Flexess is a component-based product which adds access management capabilities for Java applications. The solution allows to separate security aspects from the main application logic. The product provides the entire infrastructure starting from a tool, which allows creating an application security model to the web portal, which manages the assignments of the different access privileges to the users. Main features:

• Security Modeling - Gives you possibility to create a model of the security features of the application. You can create a protected object Order, specify operations like "create", "read", "update", "delete" and provide constraints under which these operations are accessible.
• Role-Based Access Control - All the security aspects are modeled in terms of Users, Roles and Permissions.
• Parameterized Permissions - Permissions in Flexess are not strings, but can be parameterized with the attributes. For example, RegionalPermission has an attribute region and a constraint "Order.region=RegionalPermission .region". It means that this permission will be satisified, when the region attribute of Order matches the region attribute of the permission.
• Authorization - The minimal code can be done for authorization. To check if the user is authorized to create an order, you will need to invoke check(userId,order,"create").
• Authentication - Flexess provides an authentication module and can be integrated with existing authentication frameworks.
• Web Administration - Allows you to manage users, roles and permissions through the web interfaces.
• User Management - Maintains a database of users with customized user profiles.

The early access release is available for download.

So, could you give some reasons for choosing your product over Spring Security?

Our authorization model is more flexible. Flexess allows to create instance-level permissions (like the user may edit only his/her profile) in the UI editor and deploy and maintain the security model separately from the application. Flexess is not only a security framework.

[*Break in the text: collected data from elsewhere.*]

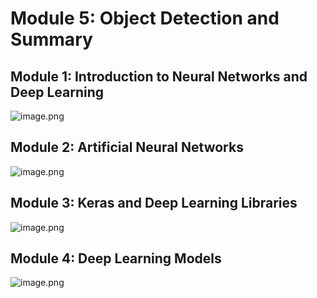 

# Module 5: Object Detection and Summary
## Module 1: Introduction to Neural Networks and Deep Learning
![image.png](https://prod-files-secure.s3.us-west-2.amazonaws.com/03e82b26-cccb-4906-bb56-adabcbdc0655/a8d40bcb-c482-4026-8872-311e16b2dc63/image.png?X-Amz-Algorithm=AWS4-HMAC-SHA256&X-Amz-Content-Sha256=UNSIGNED-PAYLOAD&X-Amz-Credential=ASIAZI2LB466ZOJH2MNY%2F20250207%2Fus-west-2%2Fs3%2Faws4_request&X-Amz-Date=20250207T201607Z&X-Amz-Expires=3600&X-Amz-Security-Token=IQoJb3JpZ2luX2VjEGQaCXVzLXdlc3QtMiJHMEUCIELFGAI9gduuDHjcbUn5EEORkAVvc722clHd%2F1KQ2zaBAiEA%2BJyO4iD4QMP%2Bd19gqbW5wNGa2RvgYZoWj0dGvw1B5uQq%2FwMIfRAAGgw2Mzc0MjMxODM4MDUiDFiuI3xLyXYMB4phWyrcAzUKHxFiVzgw578TMd2VjVhLVC%2FqJliXq3a9f8O4P949YSUwVRvS%2ForbQ03b%2FAI8Asrk2gQ6jrPv5llIKRG%2Fx4IIedQX7TH01H3ywViZ1dxTdt3APZ6ptRNL39CIWAqsZjpVSRD4K9%2BHHVnCDDz%2FOdUQgbYbezePyolya9wqLEjyuu30Tazr4zf1TNNJa3SQCW732JR2JjINfIo65SPmmcHCV3xGQvsWQ1pv23WPfuv7QnDQb%2BxZzAhX67SoJEM4lyWAMRKBJSFbcO1TdsybyJjT456Jypq2Tn%2F8jzvmRI74MhWiZNhTED8I4vyrvnjUPNFTGpzV6ruiJKJARpNTWh7HRkZ81H%2B1tLREma4QNRSSpJeUqekgq07nCAgHmzvdMiJXPNkZwxoatBOw%2F926sIDCQ89GqZTyhZNbhMoONJrtwM1jMYWfmp4p9IhQB%2B1e02Xp%2FPgahoyFxQL6POwlj0Deqdm0DwW5MhN%2B14iQLp7JxnJowsTC6zkZxAhLN9ZyCc%2B3NmyTMYPpfRvbHYSGpek8k0DXO%2FtASkJ60a%2F4%2B3Q8Cebg1Q8E6KWkDS3B4VdOtF0qqVQ5f4cneR9%2BI6%2Facdl5c0hzPkXrv8xKik%2F9dgnBZ6KnwmTBWFNL6gh3MJ%2FSmb0GOqUBqXYk78dV9HuCT2gTe3AvaZWS3bmIkfi5HKBqr3Tg1o508iUhbBW5CAf2JMpXOzzqO%2Bm4%2B9n4HTnQGZuhgeJjdVQPHNz701t1F7gK0k5YJIO%2BZMKGuRJG9a2WyPYvB0X8wUbZlCtyvpSq2zLSf%2FRxbCv6i%2F5JpCtpfqB1lPvCtf5ijp6bfg0efxYx1OGcyWLzksZxKIuAoYmWSuLv4JCialg8rPCa&X-Amz-Signature=92fa3520702e6698c01cb0a73747cafc8fb5388586f96928df4edc315b978ccb&X-Amz-SignedHeaders=host&x-id=GetObject)
## Module 2: Artificial Neural Networks
![image.png](https://prod-files-secure.s3.us-west-2.amazonaws.com/03e82b26-cccb-4906-bb56-adabcbdc0655/5157ca89-62da-41d9-a98f-6432b71047a9/image.png?X-Amz-Algorithm=AWS4-HMAC-SHA256&X-Amz-Content-Sha256=UNSIGNED-PAYLOAD&X-Amz-Credential=ASIAZI2LB466ZOJH2MNY%2F20250207%2Fus-west-2%2Fs3%2Faws4_request&X-Amz-Date=20250207T201607Z&X-Amz-Expires=3600&X-Amz-Security-Token=IQoJb3JpZ2luX2VjEGQaCXVzLXdlc3QtMiJHMEUCIELFGAI9gduuDHjcbUn5EEORkAVvc722clHd%2F1KQ2zaBAiEA%2BJyO4iD4QMP%2Bd19gqbW5wNGa2RvgYZoWj0dGvw1B5uQq%2FwMIfRAAGgw2Mzc0MjMxODM4MDUiDFiuI3xLyXYMB4phWyrcAzUKHxFiVzgw578TMd2VjVhLVC%2FqJliXq3a9f8O4P949YSUwVRvS%2ForbQ03b%2FAI8Asrk2gQ6jrPv5llIKRG%2Fx4IIedQX7TH01H3ywViZ1dxTdt3APZ6ptRNL39CIWAqsZjpVSRD4K9%2BHHVnCDDz%2FOdUQgbYbezePyolya9wqLEjyuu30Tazr4zf1TNNJa3SQCW732JR2JjINfIo65SPmmcHCV3xGQvsWQ1pv23WPfuv7QnDQb%2BxZzAhX67SoJEM4lyWAMRKBJSFbcO1TdsybyJjT456Jypq2Tn%2F8jzvmRI74MhWiZNhTED8I4vyrvnjUPNFTGpzV6ruiJKJARpNTWh7HRkZ81H%2B1tLREma4QNRSSpJeUqekgq07nCAgHmzvdMiJXPNkZwxoatBOw%2F926sIDCQ89GqZTyhZNbhMoONJrtwM1jMYWfmp4p9IhQB%2B1e02Xp%2FPgahoyFxQL6POwlj0Deqdm0DwW5MhN%2B14iQLp7JxnJowsTC6zkZxAhLN9ZyCc%2B3NmyTMYPpfRvbHYSGpek8k0DXO%2FtASkJ60a%2F4%2B3Q8Cebg1Q8E6KWkDS3B4VdOtF0qqVQ5f4cneR9%2BI6%2Facdl5c0hzPkXrv8xKik%2F9dgnBZ6KnwmTBWFNL6gh3MJ%2FSmb0GOqUBqXYk78dV9HuCT2gTe3AvaZWS3bmIkfi5HKBqr3Tg1o508iUhbBW5CAf2JMpXOzzqO%2Bm4%2B9n4HTnQGZuhgeJjdVQPHNz701t1F7gK0k5YJIO%2BZMKGuRJG9a2WyPYvB0X8wUbZlCtyvpSq2zLSf%2FRxbCv6i%2F5JpCtpfqB1lPvCtf5ijp6bfg0efxYx1OGcyWLzksZxKIuAoYmWSuLv4JCialg8rPCa&X-Amz-Signature=1a994269160fb8855c897b55eefe1d97cf4383c7de77f0bcf6c3da2cd8c946eb&X-Amz-SignedHeaders=host&x-id=GetObject)
## Module 3: Keras and Deep Learning Libraries
![image.png](https://prod-files-secure.s3.us-west-2.amazonaws.com/03e82b26-cccb-4906-bb56-adabcbdc0655/5089ce50-05f1-470d-ad42-42503bf1df5f/image.png?X-Amz-Algorithm=AWS4-HMAC-SHA256&X-Amz-Content-Sha256=UNSIGNED-PAYLOAD&X-Amz-Credential=ASIAZI2LB466ZOJH2MNY%2F20250207%2Fus-west-2%2Fs3%2Faws4_request&X-Amz-Date=20250207T201607Z&X-Amz-Expires=3600&X-Amz-Security-Token=IQoJb3JpZ2luX2VjEGQaCXVzLXdlc3QtMiJHMEUCIELFGAI9gduuDHjcbUn5EEORkAVvc722clHd%2F1KQ2zaBAiEA%2BJyO4iD4QMP%2Bd19gqbW5wNGa2RvgYZoWj0dGvw1B5uQq%2FwMIfRAAGgw2Mzc0MjMxODM4MDUiDFiuI3xLyXYMB4phWyrcAzUKHxFiVzgw578TMd2VjVhLVC%2FqJliXq3a9f8O4P949YSUwVRvS%2ForbQ03b%2FAI8Asrk2gQ6jrPv5llIKRG%2Fx4IIedQX7TH01H3ywViZ1dxTdt3APZ6ptRNL39CIWAqsZjpVSRD4K9%2BHHVnCDDz%2FOdUQgbYbezePyolya9wqLEjyuu30Tazr4zf1TNNJa3SQCW732JR2JjINfIo65SPmmcHCV3xGQvsWQ1pv23WPfuv7QnDQb%2BxZzAhX67SoJEM4lyWAMRKBJSFbcO1TdsybyJjT456Jypq2Tn%2F8jzvmRI74MhWiZNhTED8I4vyrvnjUPNFTGpzV6ruiJKJARpNTWh7HRkZ81H%2B1tLREma4QNRSSpJeUqekgq07nCAgHmzvdMiJXPNkZwxoatBOw%2F926sIDCQ89GqZTyhZNbhMoONJrtwM1jMYWfmp4p9IhQB%2B1e02Xp%2FPgahoyFxQL6POwlj0Deqdm0DwW5MhN%2B14iQLp7JxnJowsTC6zkZxAhLN9ZyCc%2B3NmyTMYPpfRvbHYSGpek8k0DXO%2FtASkJ60a%2F4%2B3Q8Cebg1Q8E6KWkDS3B4VdOtF0qqVQ5f4cneR9%2BI6%2Facdl5c0hzPkXrv8xKik%2F9dgnBZ6KnwmTBWFNL6gh3MJ%2FSmb0GOqUBqXYk78dV9HuCT2gTe3AvaZWS3bmIkfi5HKBqr3Tg1o508iUhbBW5CAf2JMpXOzzqO%2Bm4%2B9n4HTnQGZuhgeJjdVQPHNz701t1F7gK0k5YJIO%2BZMKGuRJG9a2WyPYvB0X8wUbZlCtyvpSq2zLSf%2FRxbCv6i%2F5JpCtpfqB1lPvCtf5ijp6bfg0efxYx1OGcyWLzksZxKIuAoYmWSuLv4JCialg8rPCa&X-Amz-Signature=35259af44eadb122b6f387bea85ce022e266930ed30e097627e0322b6b47ffa5&X-Amz-SignedHeaders=host&x-id=GetObject)
## Module 4: Deep Learning Models
![image.png](https://prod-files-secure.s3.us-west-2.amazonaws.com/03e82b26-cccb-4906-bb56-adabcbdc0655/4e22fcb0-cfbc-4d28-b961-b9b8fde071f0/image.png?X-Amz-Algorithm=AWS4-HMAC-SHA256&X-Amz-Content-Sha256=UNSIGNED-PAYLOAD&X-Amz-Credential=ASIAZI2LB466ZOJH2MNY%2F20250207%2Fus-west-2%2Fs3%2Faws4_request&X-Amz-Date=20250207T201607Z&X-Amz-Expires=3600&X-Amz-Security-Token=IQoJb3JpZ2luX2VjEGQaCXVzLXdlc3QtMiJHMEUCIELFGAI9gduuDHjcbUn5EEORkAVvc722clHd%2F1KQ2zaBAiEA%2BJyO4iD4QMP%2Bd19gqbW5wNGa2RvgYZoWj0dGvw1B5uQq%2FwMIfRAAGgw2Mzc0MjMxODM4MDUiDFiuI3xLyXYMB4phWyrcAzUKHxFiVzgw578TMd2VjVhLVC%2FqJliXq3a9f8O4P949YSUwVRvS%2ForbQ03b%2FAI8Asrk2gQ6jrPv5llIKRG%2Fx4IIedQX7TH01H3ywViZ1dxTdt3APZ6ptRNL39CIWAqsZjpVSRD4K9%2BHHVnCDDz%2FOdUQgbYbezePyolya9wqLEjyuu30Tazr4zf1TNNJa3SQCW732JR2JjINfIo65SPmmcHCV3xGQvsWQ1pv23WPfuv7QnDQb%2BxZzAhX67SoJEM4lyWAMRKBJSFbcO1TdsybyJjT456Jypq2Tn%2F8jzvmRI74MhWiZNhTED8I4vyrvnjUPNFTGpzV6ruiJKJARpNTWh7HRkZ81H%2B1tLREma4QNRSSpJeUqekgq07nCAgHmzvdMiJXPNkZwxoatBOw%2F926sIDCQ89GqZTyhZNbhMoONJrtwM1jMYWfmp4p9IhQB%2B1e02Xp%2FPgahoyFxQL6POwlj0Deqdm0DwW5MhN%2B14iQLp7JxnJowsTC6zkZxAhLN9ZyCc%2B3NmyTMYPpfRvbHYSGpek8k0DXO%2FtASkJ60a%2F4%2B3Q8Cebg1Q8E6KWkDS3B4VdOtF0qqVQ5f4cneR9%2BI6%2Facdl5c0hzPkXrv8xKik%2F9dgnBZ6KnwmTBWFNL6gh3MJ%2FSmb0GOqUBqXYk78dV9HuCT2gTe3AvaZWS3bmIkfi5HKBqr3Tg1o508iUhbBW5CAf2JMpXOzzqO%2Bm4%2B9n4HTnQGZuhgeJjdVQPHNz701t1F7gK0k5YJIO%2BZMKGuRJG9a2WyPYvB0X8wUbZlCtyvpSq2zLSf%2FRxbCv6i%2F5JpCtpfqB1lPvCtf5ijp6bfg0efxYx1OGcyWLzksZxKIuAoYmWSuLv4JCialg8rPCa&X-Amz-Signature=b19759ab7d5153be8a9413080783ab99b7d9ef0a0a3d1cbbb505d7dfbadc270a&X-Amz-SignedHeaders=host&x-id=GetObject) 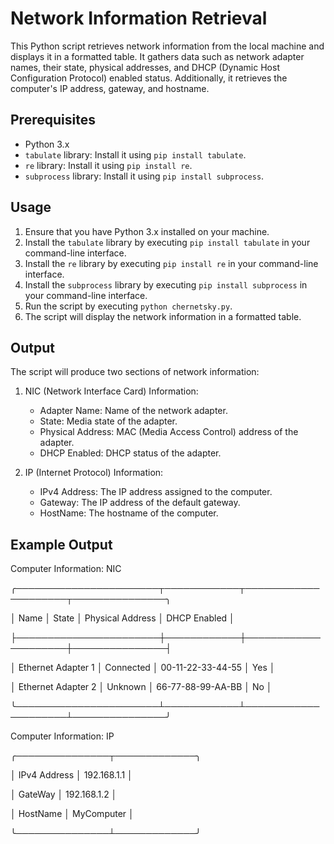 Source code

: # Network Information Retrieval

This Python script retrieves network information from the local machine and displays it in a formatted table. 
It gathers data such as network adapter names, their state, physical addresses, and DHCP (Dynamic Host Configuration Protocol) enabled status. 
Additionally, it retrieves the computer's IP address, gateway, and hostname.

## Prerequisites

- Python 3.x
- `tabulate` library: Install it using `pip install tabulate`.
- `re` library: Install it using `pip install re`.
- `subprocess` library: Install it using `pip install subprocess`.

## Usage

1. Ensure that you have Python 3.x installed on your machine.
2. Install the `tabulate` library by executing `pip install tabulate` in your command-line interface.
3. Install the `re` library by executing `pip install re` in your command-line interface.
4. Install the `subprocess` library by executing `pip install subprocess` in your command-line interface.
5. Run the script by executing `python chernetsky.py`.
6. The script will display the network information in a formatted table.

## Output

The script will produce two sections of network information:

1. NIC (Network Interface Card) Information:
   - Adapter Name: Name of the network adapter.
   - State: Media state of the adapter.
   - Physical Address: MAC (Media Access Control) address of the adapter.
   - DHCP Enabled: DHCP status of the adapter.

2. IP (Internet Protocol) Information:
   - IPv4 Address: The IP address assigned to the computer.
   - Gateway: The IP address of the default gateway.
   - HostName: The hostname of the computer.

## Example Output

Computer Information: NIC

╭───────────────────────┬────────────┬─────────────────────┬───────────────╮

│     Name              │ State      │ Physical Address    │ DHCP Enabled  │

├───────────────────────┼────────────┼─────────────────────┼───────────────┤

│ Ethernet Adapter 1    │ Connected  │ 00-11-22-33-44-55   │ Yes           │

│ Ethernet Adapter 2    │ Unknown    │ 66-77-88-99-AA-BB   │ No            │

╰───────────────────────┴────────────┴─────────────────────┴───────────────╯

Computer Information: IP

╭───────────────┬─────────────╮ 

│ IPv4 Address  │ 192.168.1.1 │

│ GateWay       │ 192.168.1.2 │

│ HostName      │ MyComputer  │

╰───────────────┴─────────────╯
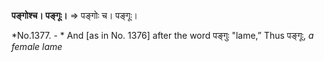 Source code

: **पङ्गोश्च। पङ्गूः।** => पङ्गोः च। पङ्गूः।

*No.1377. - * And [as in No. 1376] after the word पङ्गुः "lame,” Thus पङ्गूः, *a female lame* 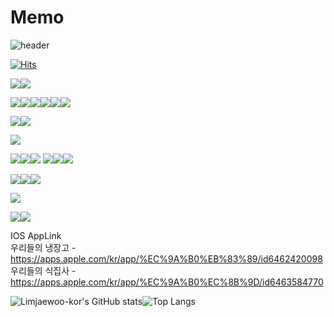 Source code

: # Memo

![header](https://capsule-render.vercel.app/api?type=wave&color=C3E5AE&height=300&section=header&text=Who%20am%20I%20?&fontSize=90)

[![Hits](https://hits.seeyoufarm.com/api/count/incr/badge.svg?url=https%3A%2F%2Fgithub.com%2FLimjaewoo-kor%2Fhit-counter&count_bg=%2379C83D&title_bg=%23555555&icon=&icon_color=%23E7E7E7&title=hits&edge_flat=false)](https://hits.seeyoufarm.com)



<img src="https://img.shields.io/badge/Oracle-F80000?style=for-the-badge&logo=Oracle&logoColor=white"><img src="https://img.shields.io/badge/MySQL-4479A1?style=for-the-badge&logo=MySQL&logoColor=white">

<img src="https://img.shields.io/badge/Java-8c3300?style=for-the-badge&logo=Java&logoColor=white"><img src="https://img.shields.io/badge/HTML-FCC624?style=for-the-badge&logo=HTML&logoColor=white"><img src="https://img.shields.io/badge/CSS-F80000?style=for-the-badge&logo=CSS&logoColor=white"><img src="https://img.shields.io/badge/JavaScript-000000?style=for-the-badge&logo=JavaScript&logoColor=white"><img src="https://img.shields.io/badge/Thymeleaf-adff7a?style=for-the-badge&logo=Thymeleaf&logoColor=white"><img src="https://img.shields.io/badge/NexaCro-F80000?style=for-the-badge&logo=NexaCro&logoColor=white">

<img src="https://img.shields.io/badge/Maven-02303A?style=for-the-badge&logo=Maven&logoColor=white"><img src="https://img.shields.io/badge/Gradle-000000?style=for-the-badge&logo=Gradle&logoColor=white">

<img src="https://img.shields.io/badge/JetBrains-000000?style=for-the-badge&logo=JetBrains&logoColor=white">

<img src="https://img.shields.io/badge/Ibatis-000000?style=for-the-badge&logo=My-batis&logoColor=white"><img src="https://img.shields.io/badge/Mybatis-F80000?style=for-the-badge&logo=My-batis&logoColor=white"><img src="https://img.shields.io/badge/Jpa-262626?style=for-the-badge&logo=jpa&logoColor=white"> <img src="https://img.shields.io/badge/Spring-14c400?style=for-the-badge&logo=Spring&logoColor=white"><img src="https://img.shields.io/badge/SpringBoot-0a7500?style=for-the-badge&logo=SpringBoot&logoColor=white"><img src="https://img.shields.io/badge/egovFrameWork-001ca8?style=for-the-badge&logo=egovFrameWork&logoColor=white">


<img src="https://img.shields.io/badge/Tomcat-000000?style=for-the-badge&logo=Tomcat&logoColor=white"><img src="https://img.shields.io/badge/Jboss-F80000?style=for-the-badge&logo=Jboss&logoColor=white"><img src="https://img.shields.io/badge/Jeus-8505b0?style=for-the-badge&logo=Jeus&logoColor=white">

<img src="https://img.shields.io/badge/Linux-FCC624?style=for-the-badge&logo=Linux&logoColor=white">

<img src="https://img.shields.io/badge/Git-02303A?style=for-the-badge&logo=git&logoColor=white"><img src="https://img.shields.io/badge/Svn-3cd1d6?style=for-the-badge&logo=svn&logoColor=white">

IOS AppLink <br>
우리들의 냉장고 -  https://apps.apple.com/kr/app/%EC%9A%B0%EB%83%89/id6462420098 <br>
우리들의 식집사 -  https://apps.apple.com/kr/app/%EC%9A%B0%EC%8B%9D/id6463584770

![Limjaewoo-kor's GitHub stats](https://github-readme-stats.vercel.app/api?username=Limjaewoo-kor&theme=dark&show_icons=true)![Top Langs](https://github-readme-stats.vercel.app/api/top-langs/?username=Limjaewoo-kor&layout=compact)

The product contains a web-based administrative application, which allows managing user-role assignments.

Our authorization model is more flexible. Flexess allows to create instance-level permissions (like the user may edit only his/her profile)

So does spring security/acegi.

Not exactly. In acegi you need to implement a custom AccessDecisionVoter. Flexess provides a declarative language for describing such constraints(profile.userId == user.Id) and allows to change them without changing the code.

Does this product support LDAP integration? Thanks, Sergey

The current EAP build does not include LDAP integration, but this feature is being implemented now and it will be definitely included in the 1.0 release.

Hi Ekaterina, is Flexess going to be Open Source? Thanks, Sergey

No. But we are not going to get run-time fee for using this product.

Can integrate with CAS SSO server ? great job!